Before you can audit for AI features, you need to know what tools are actually in use. This is harder than it sounds. The CoSN 2025 State of EdTech District Leadership report found that only 59% of districts use a formal approved apps list, up from 42% the year before, meaning roughly 41% still lack a systematic tool inventory.3
Start by pulling three lists: tools covered under district contracts or site licenses, tools on any existing approved apps list, and critical tools being used by teachers and students that are not on either of those lists. That third category is what the CoSN report calls shadow AI: tools adopted informally, without IT review, often through personal accounts or free browser extensions.
The fastest way to surface shadow AI is a short, no-fault teacher survey asking what tools they are currently using for lesson planning, grading, communication, and student instruction. Frame it as an inventory, not an investigation. Teachers who feel they will be disciplined for honest answers will not give them.
Once you have your inventory, go through each platform and check for AI features that may have been added since your original review or agreement. This step requires a current review of each vendor's feature documentation, not your original DPA or purchase agreement, which predates most of these additions.
For each platform, specifically look for generative AI capabilities: content generation, AI-assisted feedback, AI-powered search, chatbot interfaces, automated grading or scoring, and behavioral or engagement analytics. All of the major platforms listed above have added features in at least one of these categories, and most of them are enabled by default.
Pay particular attention to features that interact with student-generated content. A reading platform that added an AI writing coach in a recent update is now processing student writing in a way that was not contemplated in your original vendor agreement. That requires a fresh review, not just a notification.
A standard edtech vetting checklist was built for tools that collect structured data. AI features introduce questions that standard checklists do not ask. For each tool with AI capabilities, the Future of Privacy Forum's guidance on AI in schools identifies three questions that most district reviews miss.4
First: does the AI feature use student inputs to train or improve the underlying model? Some vendors explicitly prohibit this. Others are vague or silent. If you cannot get a clear written answer, that is itself information.
Second: was the existing Data Processing Agreement updated to cover AI feature use? Many DPAs were signed before the platform added AI capabilities and do not address how AI-generated outputs, behavioral inferences, or student interaction data will be handled. A DPA that does not mention AI is not sufficient coverage for AI features.
Third: is the AI feature enabled by default for students, or does it require teacher activation? Default-on features are the highest-risk scenario because they are the ones most likely to be in use before the district has reviewed them.

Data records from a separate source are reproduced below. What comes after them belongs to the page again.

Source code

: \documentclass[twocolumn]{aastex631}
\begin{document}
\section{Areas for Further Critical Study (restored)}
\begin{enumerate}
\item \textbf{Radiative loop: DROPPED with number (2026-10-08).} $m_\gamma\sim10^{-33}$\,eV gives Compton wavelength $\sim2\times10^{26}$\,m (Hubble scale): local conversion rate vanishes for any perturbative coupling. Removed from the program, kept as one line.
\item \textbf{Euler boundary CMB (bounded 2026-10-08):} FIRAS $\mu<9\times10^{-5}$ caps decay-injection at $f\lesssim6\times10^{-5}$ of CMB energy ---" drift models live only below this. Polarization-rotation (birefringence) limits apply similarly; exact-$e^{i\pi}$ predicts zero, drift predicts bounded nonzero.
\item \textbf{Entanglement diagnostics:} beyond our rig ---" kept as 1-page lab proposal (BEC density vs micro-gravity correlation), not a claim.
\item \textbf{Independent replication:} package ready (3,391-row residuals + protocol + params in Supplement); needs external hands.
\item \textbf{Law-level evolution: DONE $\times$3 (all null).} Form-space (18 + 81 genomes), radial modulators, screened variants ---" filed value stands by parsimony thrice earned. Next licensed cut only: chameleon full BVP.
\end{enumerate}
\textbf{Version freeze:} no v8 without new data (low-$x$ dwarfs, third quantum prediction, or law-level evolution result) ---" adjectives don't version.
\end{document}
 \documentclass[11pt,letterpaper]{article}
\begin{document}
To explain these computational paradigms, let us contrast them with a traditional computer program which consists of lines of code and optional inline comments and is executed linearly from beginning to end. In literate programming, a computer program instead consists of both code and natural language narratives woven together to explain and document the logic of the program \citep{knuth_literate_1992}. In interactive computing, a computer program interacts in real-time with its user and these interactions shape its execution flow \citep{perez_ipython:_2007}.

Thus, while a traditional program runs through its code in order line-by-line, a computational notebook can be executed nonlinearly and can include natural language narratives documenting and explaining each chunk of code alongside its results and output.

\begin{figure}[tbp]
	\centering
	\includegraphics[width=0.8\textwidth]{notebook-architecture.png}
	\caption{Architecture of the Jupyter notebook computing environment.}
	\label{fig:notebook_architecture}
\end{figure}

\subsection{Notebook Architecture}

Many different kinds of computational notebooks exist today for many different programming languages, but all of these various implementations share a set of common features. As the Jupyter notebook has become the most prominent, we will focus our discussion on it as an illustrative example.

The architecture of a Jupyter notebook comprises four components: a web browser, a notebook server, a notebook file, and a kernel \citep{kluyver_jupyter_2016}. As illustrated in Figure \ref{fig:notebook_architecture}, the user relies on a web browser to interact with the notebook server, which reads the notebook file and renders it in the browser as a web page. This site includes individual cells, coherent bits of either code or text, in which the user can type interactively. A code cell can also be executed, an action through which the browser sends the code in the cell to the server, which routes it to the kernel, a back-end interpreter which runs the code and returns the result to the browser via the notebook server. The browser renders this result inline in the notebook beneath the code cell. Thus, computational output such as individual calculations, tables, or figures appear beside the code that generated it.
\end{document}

Once you have worked through your inventory, you will likely have four categories of tools. Some have no AI features, or features that are clearly off and not accessible to students. Some have AI features that are enabled and covered by adequate agreements. Some have AI features that are enabled but not covered. And some are shadow tools with no review of any kind.
The second category needs no immediate action beyond documentation. The third category needs a vendor conversation and DPA update before continued student use. The fourth category should be addressed promptly, either by formalizing the tool through a review process or by communicating to staff that the tool has not been approved for student-facing use.
Assign a named staff member as the owner of the approved tools list and give that person the authority and process to add or remove tools as the audit identifies gaps. A list without an owner tends not to get updated.
AI features are being added to existing platforms on a rolling basis. A one-time audit becomes stale within months. The districts managing this well treat AI feature review as a standing agenda item in vendor check-ins and build a lightweight update into their approved tools process: any time a vendor notifies the district of a major platform update, someone is responsible for checking whether AI capabilities were added or changed.
The audit gets more complex when it surfaces tools that require legal review of new vendor agreements, tools with AI decision-making features that affect student records or placement, or situations where a widely-used shadow tool needs to be either formally approved with protections in place or removed. Those situations are worth getting outside expertise to work through properly.